[Work instructions]:
Say how many lines in the data below contain the word "stats", and give no other text.

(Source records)
━━━━
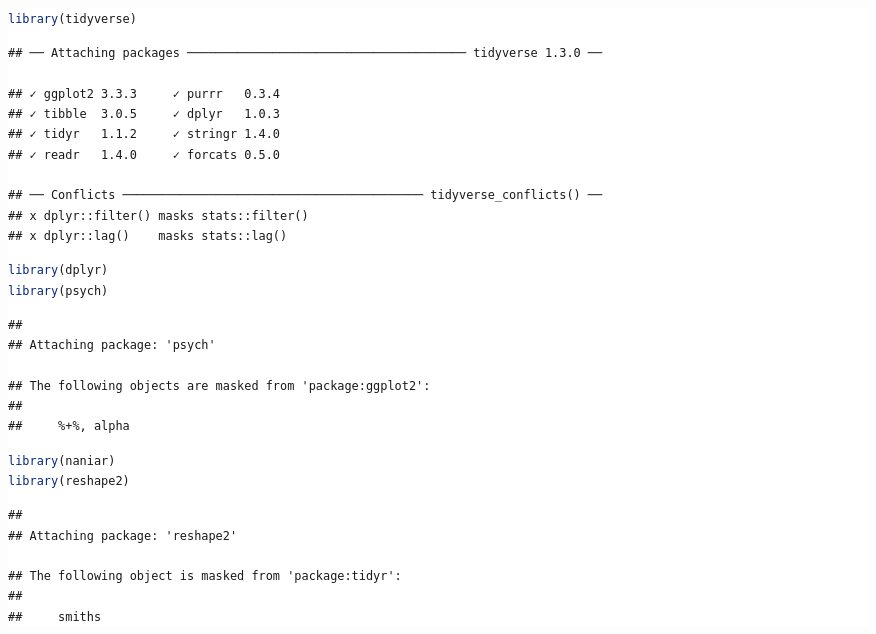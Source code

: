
 ``` r
library(tidyverse)
```

    ## ── Attaching packages ─────────────────────────────────────── tidyverse 1.3.0 ──

    ## ✓ ggplot2 3.3.3     ✓ purrr   0.3.4
    ## ✓ tibble  3.0.5     ✓ dplyr   1.0.3
    ## ✓ tidyr   1.1.2     ✓ stringr 1.4.0
    ## ✓ readr   1.4.0     ✓ forcats 0.5.0

    ## ── Conflicts ────────────────────────────────────────── tidyverse_conflicts() ──
    ## x dplyr::filter() masks stats::filter()
    ## x dplyr::lag()    masks stats::lag()

``` r
library(dplyr)
library(psych)
```

    ## 
    ## Attaching package: 'psych'

    ## The following objects are masked from 'package:ggplot2':
    ## 
    ##     %+%, alpha

``` r
library(naniar)
library(reshape2)
```

    ## 
    ## Attaching package: 'reshape2'

    ## The following object is masked from 'package:tidyr':
    ## 
    ##     smiths
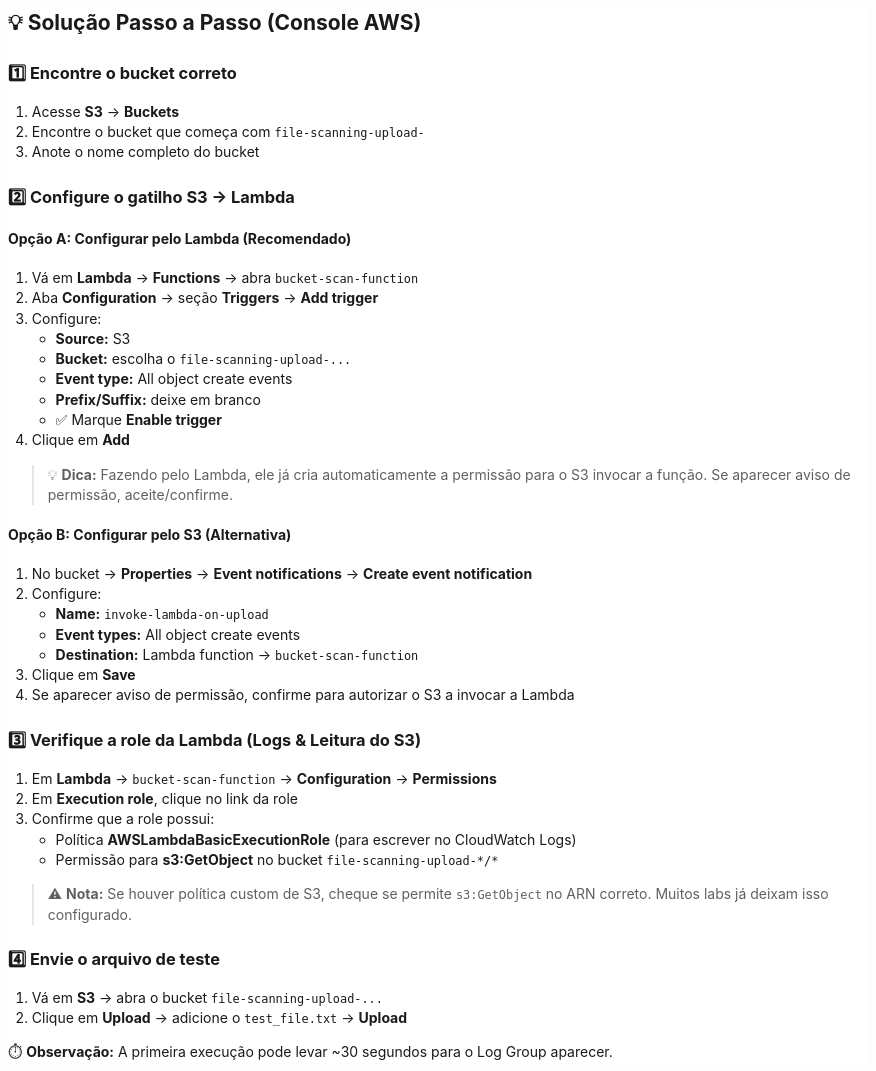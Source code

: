 
## 💡 Solução Passo a Passo (Console AWS)

### 1️⃣ Encontre o bucket correto

1. Acesse **S3** → **Buckets**
2. Encontre o bucket que começa com `file-scanning-upload-`
3. Anote o nome completo do bucket

### 2️⃣ Configure o gatilho S3 → Lambda

#### Opção A: Configurar pelo Lambda (Recomendado)

1. Vá em **Lambda** → **Functions** → abra `bucket-scan-function`
2. Aba **Configuration** → seção **Triggers** → **Add trigger**
3. Configure:
   - **Source:** S3
   - **Bucket:** escolha o `file-scanning-upload-...`
   - **Event type:** All object create events
   - **Prefix/Suffix:** deixe em branco
   - ✅ Marque **Enable trigger**
4. Clique em **Add**

> 💡 **Dica:** Fazendo pelo Lambda, ele já cria automaticamente a permissão para o S3 invocar a função. Se aparecer aviso de permissão, aceite/confirme.

#### Opção B: Configurar pelo S3 (Alternativa)

1. No bucket → **Properties** → **Event notifications** → **Create event notification**
2. Configure:
   - **Name:** `invoke-lambda-on-upload`
   - **Event types:** All object create events
   - **Destination:** Lambda function → `bucket-scan-function`
3. Clique em **Save**
4. Se aparecer aviso de permissão, confirme para autorizar o S3 a invocar a Lambda

### 3️⃣ Verifique a role da Lambda (Logs & Leitura do S3)

1. Em **Lambda** → `bucket-scan-function` → **Configuration** → **Permissions**
2. Em **Execution role**, clique no link da role
3. Confirme que a role possui:
   - Política **AWSLambdaBasicExecutionRole** (para escrever no CloudWatch Logs)
   - Permissão para **s3:GetObject** no bucket `file-scanning-upload-*/*`

> ⚠️ **Nota:** Se houver política custom de S3, cheque se permite `s3:GetObject` no ARN correto. Muitos labs já deixam isso configurado.

### 4️⃣ Envie o arquivo de teste

1. Vá em **S3** → abra o bucket `file-scanning-upload-...`
2. Clique em **Upload** → adicione o `test_file.txt` → **Upload**

⏱️ **Observação:** A primeira execução pode levar ~30 segundos para o Log Group aparecer.

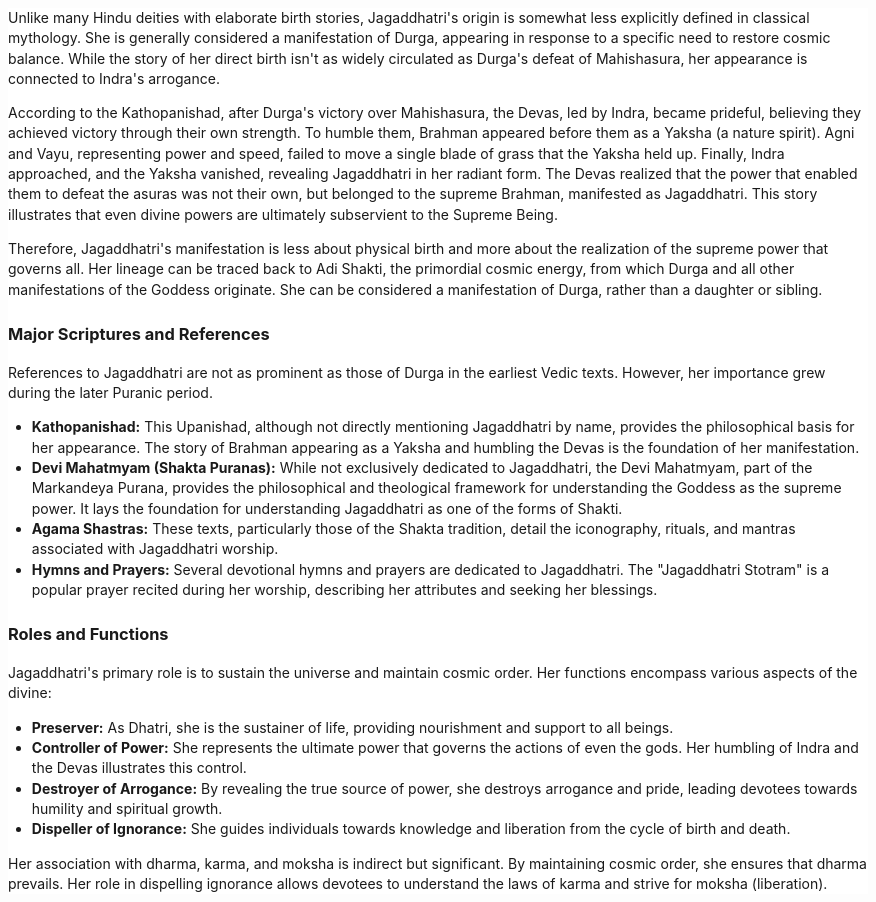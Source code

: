 Unlike many Hindu deities with elaborate birth stories, Jagaddhatri's origin is somewhat less explicitly defined in classical mythology. She is generally considered a manifestation of Durga, appearing in response to a specific need to restore cosmic balance.  While the story of her direct birth isn't as widely circulated as Durga's defeat of Mahishasura, her appearance is connected to Indra's arrogance.

According to the Kathopanishad, after Durga's victory over Mahishasura, the Devas, led by Indra, became prideful, believing they achieved victory through their own strength. To humble them, Brahman appeared before them as a Yaksha (a nature spirit).  Agni and Vayu, representing power and speed, failed to move a single blade of grass that the Yaksha held up.  Finally, Indra approached, and the Yaksha vanished, revealing Jagaddhatri in her radiant form. The Devas realized that the power that enabled them to defeat the asuras was not their own, but belonged to the supreme Brahman, manifested as Jagaddhatri. This story illustrates that even divine powers are ultimately subservient to the Supreme Being.

Therefore, Jagaddhatri's manifestation is less about physical birth and more about the realization of the supreme power that governs all.  Her lineage can be traced back to Adi Shakti, the primordial cosmic energy, from which Durga and all other manifestations of the Goddess originate. She can be considered a manifestation of Durga, rather than a daughter or sibling.

###  Major Scriptures and References

References to Jagaddhatri are not as prominent as those of Durga in the earliest Vedic texts. However, her importance grew during the later Puranic period.

*   **Kathopanishad:** This Upanishad, although not directly mentioning Jagaddhatri by name, provides the philosophical basis for her appearance. The story of Brahman appearing as a Yaksha and humbling the Devas is the foundation of her manifestation.
*   **Devi Mahatmyam (Shakta Puranas):**  While not exclusively dedicated to Jagaddhatri, the Devi Mahatmyam, part of the Markandeya Purana, provides the philosophical and theological framework for understanding the Goddess as the supreme power. It lays the foundation for understanding Jagaddhatri as one of the forms of Shakti.
*   **Agama Shastras:** These texts, particularly those of the Shakta tradition, detail the iconography, rituals, and mantras associated with Jagaddhatri worship.
*   **Hymns and Prayers:** Several devotional hymns and prayers are dedicated to Jagaddhatri. The "Jagaddhatri Stotram" is a popular prayer recited during her worship, describing her attributes and seeking her blessings.

###  Roles and Functions

Jagaddhatri's primary role is to sustain the universe and maintain cosmic order. Her functions encompass various aspects of the divine:

*   **Preserver:** As Dhatri, she is the sustainer of life, providing nourishment and support to all beings.
*   **Controller of Power:** She represents the ultimate power that governs the actions of even the gods. Her humbling of Indra and the Devas illustrates this control.
*   **Destroyer of Arrogance:** By revealing the true source of power, she destroys arrogance and pride, leading devotees towards humility and spiritual growth.
*   **Dispeller of Ignorance:**  She guides individuals towards knowledge and liberation from the cycle of birth and death.

Her association with dharma, karma, and moksha is indirect but significant. By maintaining cosmic order, she ensures that dharma prevails. Her role in dispelling ignorance allows devotees to understand the laws of karma and strive for moksha (liberation).
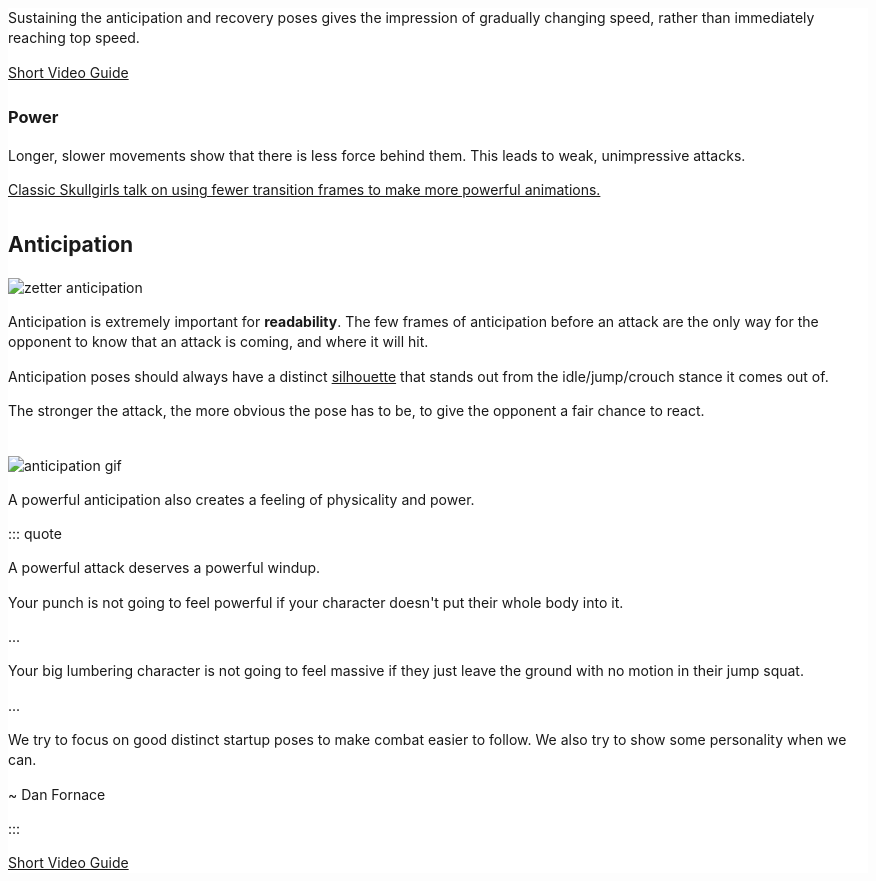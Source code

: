 Sustaining the anticipation and recovery poses gives the impression of gradually changing speed, rather than immediately
reaching top speed.

[Short Video Guide](https://youtu.be/fQBFsTqbKhY?t=7)

### Power

Longer, slower movements show that there is less force behind them. This leads to weak, unimpressive attacks.

[Classic Skullgirls talk on using fewer transition frames to make more powerful animations.](https://www.youtube.com/watch?v=Mw0h9WmBlsw)

## Anticipation

<img src="https://i.gyazo.com/819ea1883ee24d83c71bcde1f8bcee6e.png" height=200 alt="zetter anticipation">


Anticipation is extremely important for **readability**. The few frames of anticipation before an attack are the only
way for the opponent to know that an attack is coming, and where it will hit.

Anticipation poses should always have a distinct [silhouette](pose.md#silhouette) that stands out from the
idle/jump/crouch stance it comes out of.

The stronger the attack, the more obvious the pose has to be, to give the opponent a fair chance to react.

\
<img src="https://i.pinimg.com/originals/2e/eb/81/2eeb81b11bc84d7b0de0e36c81a5b266.gif" height=250 alt="anticipation gif">

A powerful anticipation also creates a feeling of physicality and power.

::: quote

A powerful attack deserves a powerful windup.

Your punch is not going to feel powerful if your character doesn't put their whole body into it.

...

Your big lumbering character is not going to feel massive if they just leave the ground with no motion in their jump
squat.

...

We try to focus on good distinct startup poses to make combat easier to follow. We also try to show some personality
when we can.

~ Dan Fornace

:::

[Short Video Guide](https://youtu.be/F8OtE60T8yU?t=7)
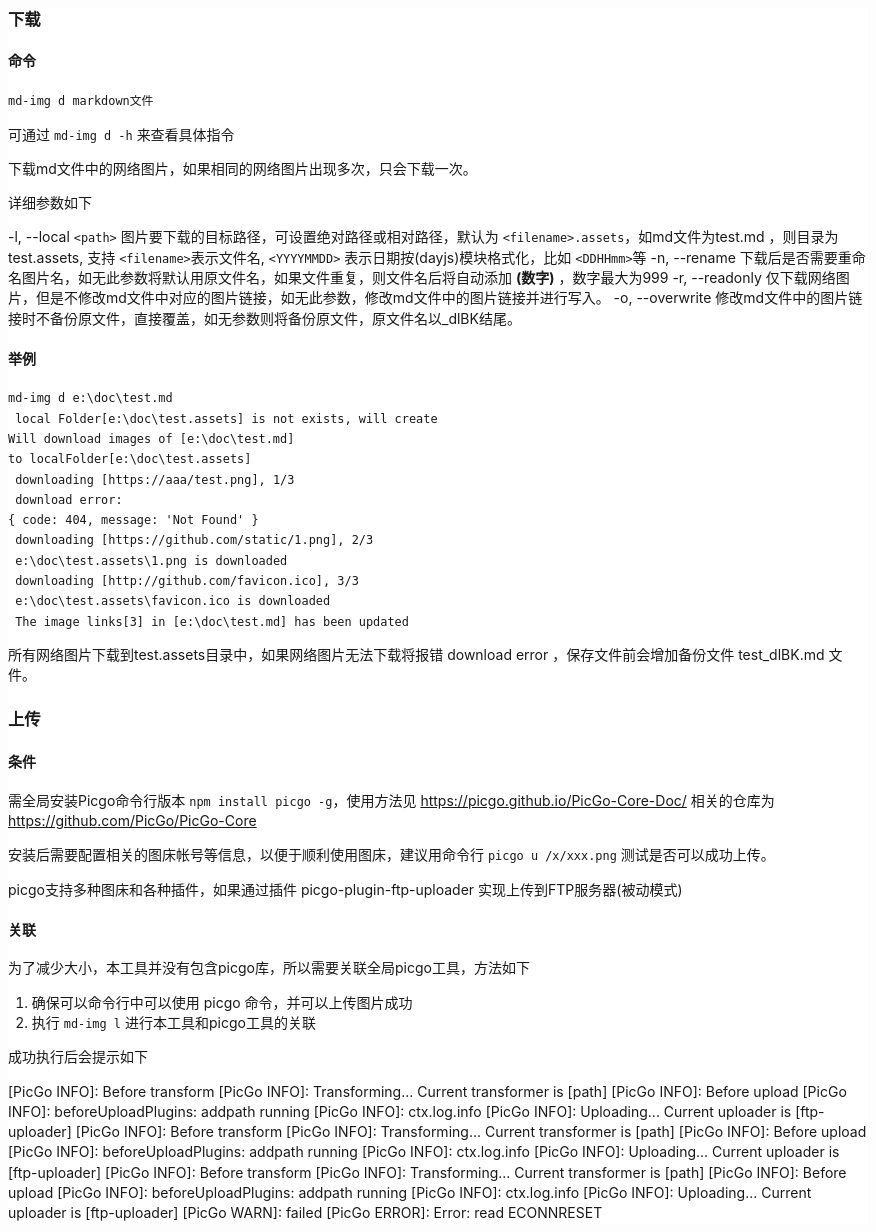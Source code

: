 ### 下载

#### 命令

 `md-img d markdown文件 `

可通过 `md-img d -h` 来查看具体指令

下载md文件中的网络图片，如果相同的网络图片出现多次，只会下载一次。

详细参数如下

  -l, --local `<path>` 图片要下载的目标路径，可设置绝对路径或相对路径，默认为 `<filename>.assets`，如md文件为test.md ，则目录为 test.assets, 支持 `<filename>`表示文件名, `<YYYYMMDD>` 表示日期按(dayjs)模块格式化，比如 `<DDHHmm>`等
  -n, --rename      下载后是否需要重命名图片名，如无此参数将默认用原文件名，如果文件重复，则文件名后将自动添加 **(数字)** ，数字最大为999
  -r, --readonly     仅下载网络图片，但是不修改md文件中对应的图片链接，如无此参数，修改md文件中的图片链接并进行写入。
  -o, --overwrite   修改md文件中的图片链接时不备份原文件，直接覆盖，如无参数则将备份原文件，原文件名以_dlBK结尾。

#### 举例

```shell
md-img d e:\doc\test.md
 local Folder[e:\doc\test.assets] is not exists, will create
Will download images of [e:\doc\test.md]
to localFolder[e:\doc\test.assets]
 downloading [https://aaa/test.png], 1/3
 download error:
{ code: 404, message: 'Not Found' }
 downloading [https://github.com/static/1.png], 2/3
 e:\doc\test.assets\1.png is downloaded
 downloading [http://github.com/favicon.ico], 3/3
 e:\doc\test.assets\favicon.ico is downloaded
 The image links[3] in [e:\doc\test.md] has been updated
```

所有网络图片下载到test.assets目录中，如果网络图片无法下载将报错  download error ，保存文件前会增加备份文件  test_dlBK.md 文件。

### 上传

#### 条件

需全局安装Picgo命令行版本 `npm install picgo -g`，使用方法见  https://picgo.github.io/PicGo-Core-Doc/ 相关的仓库为 https://github.com/PicGo/PicGo-Core

安装后需要配置相关的图床帐号等信息，以便于顺利使用图床，建议用命令行 `picgo u /x/xxx.png` 测试是否可以成功上传。

picgo支持多种图床和各种插件，如果通过插件 picgo-plugin-ftp-uploader 实现上传到FTP服务器(被动模式)

#### 关联

为了减少大小，本工具并没有包含picgo库，所以需要关联全局picgo工具，方法如下

1. 确保可以命令行中可以使用 picgo 命令，并可以上传图片成功
2. 执行 `md-img l` 进行本工具和picgo工具的关联

成功执行后会提示如下


[PicGo INFO]: Before transform
[PicGo INFO]: Transforming... Current transformer is [path]
[PicGo INFO]: Before upload
[PicGo INFO]: beforeUploadPlugins: addpath running
[PicGo INFO]: ctx.log.info
[PicGo INFO]: Uploading... Current uploader is [ftp-uploader]
[PicGo INFO]: Before transform
[PicGo INFO]: Transforming... Current transformer is [path]
[PicGo INFO]: Before upload
[PicGo INFO]: beforeUploadPlugins: addpath running
[PicGo INFO]: ctx.log.info
[PicGo INFO]: Uploading... Current uploader is [ftp-uploader]
[PicGo INFO]: Before transform
[PicGo INFO]: Transforming... Current transformer is [path]
[PicGo INFO]: Before upload
[PicGo INFO]: beforeUploadPlugins: addpath running
[PicGo INFO]: ctx.log.info
[PicGo INFO]: Uploading... Current uploader is [ftp-uploader]
[PicGo WARN]: failed
[PicGo ERROR]: Error: read ECONNRESET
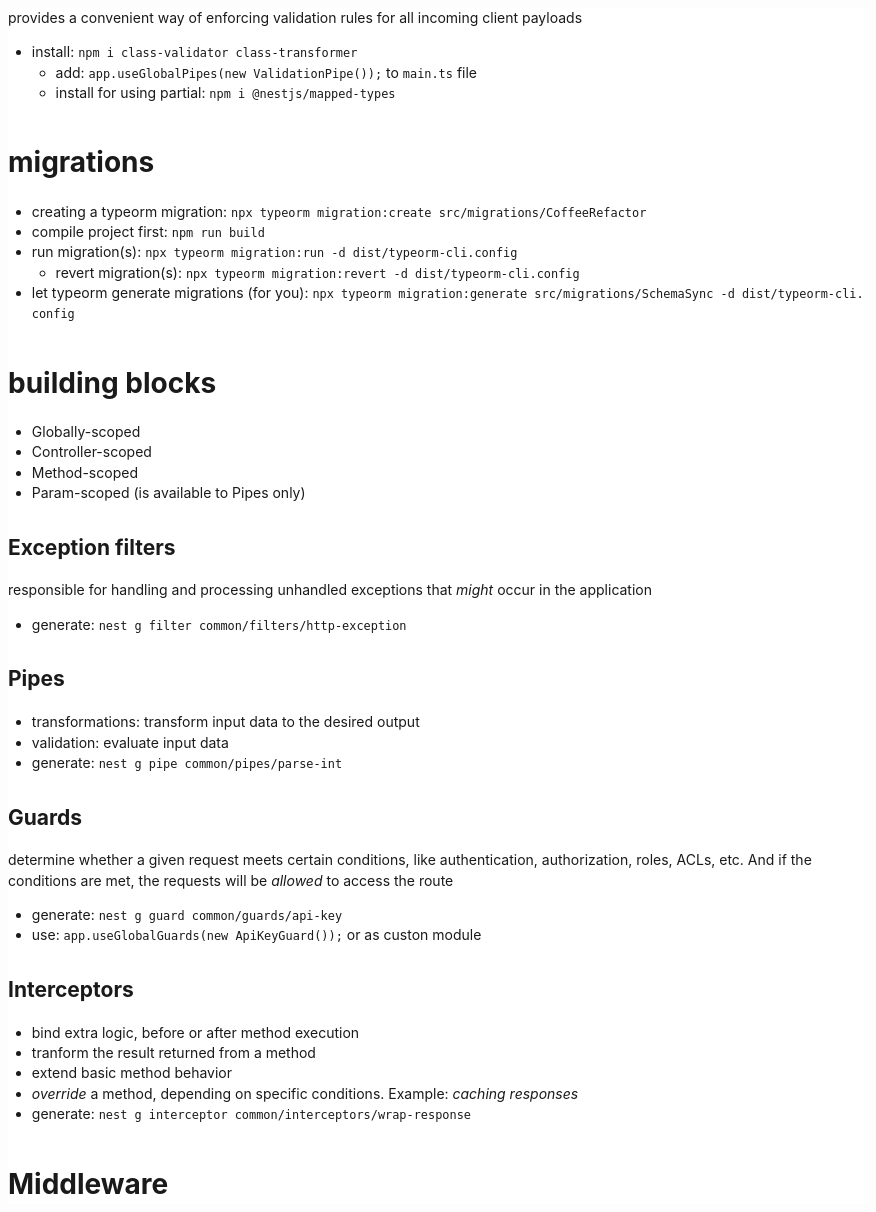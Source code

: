 provides a convenient way of enforcing validation rules for all incoming client payloads

- install: `npm i class-validator class-transformer`
  - add: `app.useGlobalPipes(new ValidationPipe());` to `main.ts` file
  - install for using partial: `npm i @nestjs/mapped-types`

# migrations

- creating a typeorm migration: `npx typeorm migration:create src/migrations/CoffeeRefactor`
- compile project first: `npm run build`
- run migration(s): `npx typeorm migration:run -d dist/typeorm-cli.config`
  - revert migration(s): `npx typeorm migration:revert -d dist/typeorm-cli.config`
- let typeorm generate migrations (for you): `npx typeorm migration:generate src/migrations/SchemaSync -d dist/typeorm-cli.config`

# building blocks

- Globally-scoped
- Controller-scoped
- Method-scoped
- Param-scoped (is available to Pipes only)

## Exception filters

responsible for handling and processing unhandled exceptions that _might_ occur in the application

- generate: `nest g filter common/filters/http-exception`

## Pipes

- transformations: transform input data to the desired output
- validation: evaluate input data
- generate: `nest g pipe common/pipes/parse-int`

## Guards

determine whether a given request meets certain conditions, like authentication, authorization, roles, ACLs, etc. And if the conditions are met, the requests will be _allowed_ to access the route

- generate: `nest g guard common/guards/api-key`
- use: `app.useGlobalGuards(new ApiKeyGuard());` or as custon module

## Interceptors

- bind extra logic, before or after method execution
- tranform the result returned from a method
- extend basic method behavior
- _override_ a method, depending on specific conditions. Example: _caching responses_
- generate: `nest g interceptor common/interceptors/wrap-response`

# Middleware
━━━━
[Answer to the exercise]:
2